Four dose levels were assessed in an ascending/descending adaptive design. Prophylactic immune management consisted of prednisolone with or without tacrolimus. Increases in liver transaminases were treated with prednisolone, tacrolimus, and IV methylprednisolone. Patients were followed for 26 weeks before enrolling in ongoing long-term follow up with the objective to assess safety and durability of FIX normalization for 15 years.

“The B-AMAZE long-term data continue to support our confidence that a single dose of FLT180a could protect people with hemophilia B from bleeding and the need for lifelong FIX replacement through durable expression of FIX at protective levels,” said Pamela Foulds, chief medical officer of Freeline.

At the last follow up, five patients had FIX levels in the normal range (51-78 percent), three patients had levels ranging from 23 percent to 43 percent, and one high-dose patient was at 260 percent.

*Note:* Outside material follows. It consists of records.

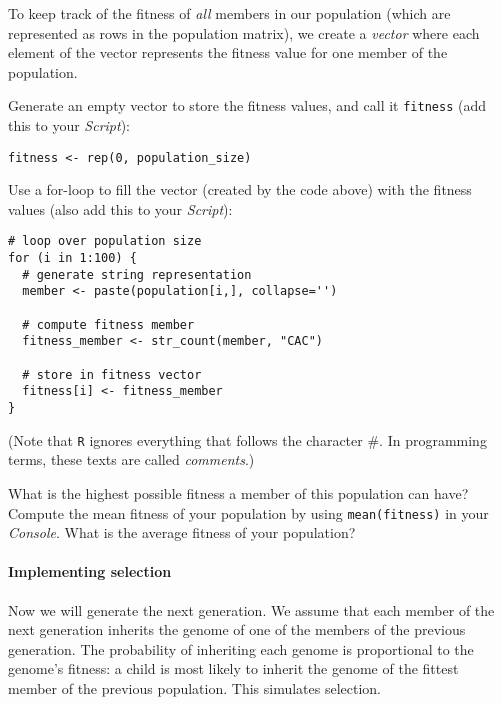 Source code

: \documentclass[a4paper, 9pt]{article}
\begin{document}
To keep track of the fitness of \textit{all} members in our population
(which are represented as rows in the population matrix), we create a
\textit{vector} where each element of the vector represents
the fitness value for one member of the population.

\begin{exercise}
    \action Generate an empty vector to store the fitness values, and call it \texttt{fitness} (add this to your \emph{Script}):
    \begin{lstlisting}
fitness <- rep(0, population_size)
    \end{lstlisting}
    \action Use a for-loop to fill the vector (created by the code above) with the fitness values (also add this to your \emph{Script}):
    \begin{lstlisting}[otherkeywords={str_count}]
# loop over population size
for (i in 1:100) {      
  # generate string representation
  member <- paste(population[i,], collapse='') 
  
  # compute fitness member   
  fitness_member <- str_count(member, "CAC")   
  
  # store in fitness vector
  fitness[i] <- fitness_member
}
\end{lstlisting}
    
    (Note that \texttt{R} ignores everything that follows the character \#. In programming terms, these texts are called \textit{comments}.)
    
    What is the highest possible fitness a member of this population can have?
    \action Compute the mean fitness of your population by using \verb|mean(fitness)| in your \emph{Console}.
    What is the average fitness of your population?
\end{exercise}

\paragraph{Implementing selection} Now we will generate the next generation. We assume that each member of
the next generation inherits the genome of one of the members of the
previous generation. The probability of inheriting each genome is
proportional to the genome's fitness: a child is most likely to inherit
the genome of the fittest member of the previous population. This
simulates selection.
\end{document}
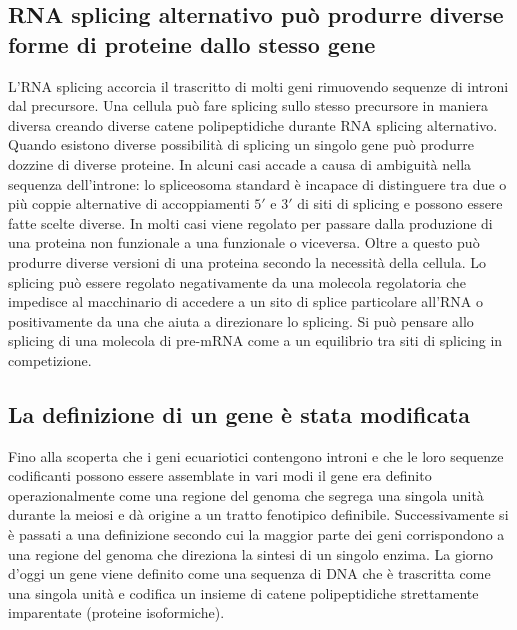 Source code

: \subsection{RNA splicing alternativo pu\`o produrre diverse forme di proteine dallo stesso gene}
L'RNA splicing accorcia il trascritto di molti geni rimuovendo sequenze di introni dal precursore. Una cellula pu\`o fare splicing sullo stesso precursore in maniera diversa creando 
diverse catene polipeptidiche durante RNA splicing alternativo. Quando esistono diverse possibilit\`a di splicing un singolo gene pu\`o produrre dozzine di diverse proteine. In alcuni
casi accade a causa di ambiguit\`a nella sequenza dell'introne: lo spliceosoma standard \`e incapace di distinguere tra due o pi\`u coppie alternative di accoppiamenti $5'$ e $3'$ di 
siti di splicing e possono essere fatte scelte diverse. In molti casi viene regolato per passare dalla produzione di una proteina non funzionale  a una funzionale o viceversa. Oltre a
questo pu\`o produrre diverse versioni di una proteina secondo la necessit\`a della cellula. Lo splicing pu\`o essere regolato negativamente da una molecola regolatoria che impedisce 
al macchinario di accedere a un sito di splice particolare all'RNA o positivamente da una che aiuta a direzionare lo splicing. Si pu\`o pensare allo splicing di una molecola di pre-mRNA
come a un equilibrio tra siti di splicing in competizione. 
\subsection{La definizione di un gene \`e stata modificata}
Fino alla scoperta che i geni ecuariotici contengono introni e che le loro sequenze codificanti possono essere assemblate in vari modi il gene era definito operazionalmente come una
regione del genoma che segrega una singola unit\`a durante la meiosi e d\`a origine a un tratto fenotipico definibile. Successivamente si \`e passati a una definizione secondo cui
la maggior parte dei geni corrispondono a una regione del genoma che direziona la sintesi di un singolo enzima. La giorno d'oggi un gene viene definito come una sequenza di DNA che \`e
trascritta come una singola unit\`a e codifica un insieme di catene polipeptidiche strettamente imparentate (proteine isoformiche).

The mean annualized bleeding rate across all patients decreased from 2.93 (0-7.33) events/year at baseline to 0.71 (0-1.7) events/year after treatment with FLT180a.

Treatment was generally well tolerated, with transient transaminitis being the most common FLT180a-related adverse event (AE). No patient discontinued infusion or withdrew from the study. No infusion reactions occurred, and no inhibitors to FIX were detected. AEs related to immune management were consistent with the known safety profiles of corticosteroids and tacrolimus.

“In addition to the promise FLT180a holds for people with hemophilia B,” said Michael Parini, CEO of Freeline, “these long-term data demonstrate the potential of our proprietary AAVS3 capsid to enable strong and durable gene expression at low vector doses to effectively treat debilitating inherited diseases with a good safety profile.”